= World Badminton Federation =

Defunct badminton organization

The World Badminton Federation was a former badminton organization, it was founded in February 1978 and ceased its operation on May 26, 1981, after it merged with the International Badminton Federation (now known as Badminton World Federation or BWF).

==History==
===Establishment===
The World Badminton Federation was established as a result of the dissatisfaction of some badminton nations, led by then non-IBF member China, with the policies of the International Badminton Federation, the governing body of international badminton formed in the 1930s. The two main issues were the IBF's acceptance of Taiwan (ROC) as a national organization, and its refusal to dismiss the South African association due to the apartheid policies of the then South African government.

Conferences called by the Asian Badminton Confederation (now known as the Badminton Asia Confederation) were held in September and November 1977 which resulted in the withdrawal of the African Badminton Union (now Badminton Confederation of Africa) from the IBF. The founding of the World Badminton Federation was officially proclaimed at a third conference held in Hong Kong in February 1978. Twenty-two nations and regions, nearly all from Asia or Africa joined the federation: Bangladesh, Brunei, China, Ghana, Guyana, Hong Kong, India, Iran, Kenya, Malaysia, Mauritius, Nepal, Nigeria, North Korea, Pakistan, Philippines, Singapore, South Korea, Sri Lanka, Tanzania, Thailand and Zambia.
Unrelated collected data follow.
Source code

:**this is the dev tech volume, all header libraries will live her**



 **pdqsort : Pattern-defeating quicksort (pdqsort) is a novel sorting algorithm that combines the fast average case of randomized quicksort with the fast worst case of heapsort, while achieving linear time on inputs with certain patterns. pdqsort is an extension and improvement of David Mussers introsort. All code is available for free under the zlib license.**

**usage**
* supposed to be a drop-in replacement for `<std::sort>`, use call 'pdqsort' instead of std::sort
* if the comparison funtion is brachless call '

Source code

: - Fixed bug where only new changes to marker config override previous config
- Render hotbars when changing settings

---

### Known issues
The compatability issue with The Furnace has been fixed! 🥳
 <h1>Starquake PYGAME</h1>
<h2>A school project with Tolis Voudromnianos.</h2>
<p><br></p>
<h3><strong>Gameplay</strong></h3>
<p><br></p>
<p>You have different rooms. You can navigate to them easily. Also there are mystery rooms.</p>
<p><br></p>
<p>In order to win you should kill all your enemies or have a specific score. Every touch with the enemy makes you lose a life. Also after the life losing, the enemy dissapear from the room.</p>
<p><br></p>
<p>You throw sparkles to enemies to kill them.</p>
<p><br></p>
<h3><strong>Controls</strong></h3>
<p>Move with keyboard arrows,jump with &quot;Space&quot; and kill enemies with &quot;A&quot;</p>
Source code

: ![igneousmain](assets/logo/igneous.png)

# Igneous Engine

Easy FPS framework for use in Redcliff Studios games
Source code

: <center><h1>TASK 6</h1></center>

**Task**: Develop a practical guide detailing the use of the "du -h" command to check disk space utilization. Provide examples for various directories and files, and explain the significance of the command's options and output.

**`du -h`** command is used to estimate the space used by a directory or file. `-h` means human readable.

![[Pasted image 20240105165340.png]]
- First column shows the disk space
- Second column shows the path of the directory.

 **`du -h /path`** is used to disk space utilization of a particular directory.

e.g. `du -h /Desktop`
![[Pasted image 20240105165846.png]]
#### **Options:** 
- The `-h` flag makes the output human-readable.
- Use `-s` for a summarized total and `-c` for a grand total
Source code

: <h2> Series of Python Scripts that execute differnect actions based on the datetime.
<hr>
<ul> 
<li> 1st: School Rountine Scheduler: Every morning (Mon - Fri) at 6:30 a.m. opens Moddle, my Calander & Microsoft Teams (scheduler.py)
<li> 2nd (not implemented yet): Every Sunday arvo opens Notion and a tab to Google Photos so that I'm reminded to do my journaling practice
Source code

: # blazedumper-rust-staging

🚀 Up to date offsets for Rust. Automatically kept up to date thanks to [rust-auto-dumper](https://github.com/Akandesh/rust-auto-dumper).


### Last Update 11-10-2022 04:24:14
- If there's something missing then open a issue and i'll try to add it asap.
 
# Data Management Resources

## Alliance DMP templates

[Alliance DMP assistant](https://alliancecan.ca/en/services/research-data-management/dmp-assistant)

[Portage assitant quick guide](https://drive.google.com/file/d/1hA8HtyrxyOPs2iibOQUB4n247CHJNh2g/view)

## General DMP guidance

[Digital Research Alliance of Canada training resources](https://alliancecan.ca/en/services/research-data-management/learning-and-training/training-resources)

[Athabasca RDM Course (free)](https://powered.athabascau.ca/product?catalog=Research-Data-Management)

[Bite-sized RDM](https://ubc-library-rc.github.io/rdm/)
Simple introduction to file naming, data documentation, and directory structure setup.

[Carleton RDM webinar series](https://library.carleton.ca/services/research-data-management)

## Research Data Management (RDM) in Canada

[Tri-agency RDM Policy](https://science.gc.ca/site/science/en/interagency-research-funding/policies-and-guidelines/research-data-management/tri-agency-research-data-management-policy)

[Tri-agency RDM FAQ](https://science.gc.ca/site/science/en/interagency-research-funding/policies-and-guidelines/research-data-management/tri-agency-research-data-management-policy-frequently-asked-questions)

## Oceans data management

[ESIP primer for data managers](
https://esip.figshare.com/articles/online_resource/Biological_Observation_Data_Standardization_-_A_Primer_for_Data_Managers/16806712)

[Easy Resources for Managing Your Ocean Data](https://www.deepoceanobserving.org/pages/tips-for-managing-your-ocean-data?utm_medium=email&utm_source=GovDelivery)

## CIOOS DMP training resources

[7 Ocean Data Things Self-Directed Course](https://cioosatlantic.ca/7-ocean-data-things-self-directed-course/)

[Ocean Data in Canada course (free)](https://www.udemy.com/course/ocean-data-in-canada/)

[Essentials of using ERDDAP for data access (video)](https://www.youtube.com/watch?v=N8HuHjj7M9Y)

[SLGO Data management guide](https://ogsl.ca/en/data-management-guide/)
Austria, France, Mexico (on behalf of the Pan American Badminton Confederation), Sweden, West Germany and Yugoslavia sent non-voting observers to attend the conference.

During its establishment, the World Badminton Federation organized two editions of its own World Championship, one held in Bangkok in 1978, the other in Hangzhou in 1979.

===Union===
The union with the International Badminton Federation was brought into being following the decision of Taiwan to change the name of its organization to the Chinese Taipei Badminton Association and a promise from South African Badminton Union not to participate in the Thomas and Uber Cups or IBF World Championships. Relatively minor changes in voting rules were also approved.

In March 1981, a special conference was held with the voting result of 57 to 4 in support of unification. On May 26, 1981, the World Badminton Federation officially united with International Badminton Federation.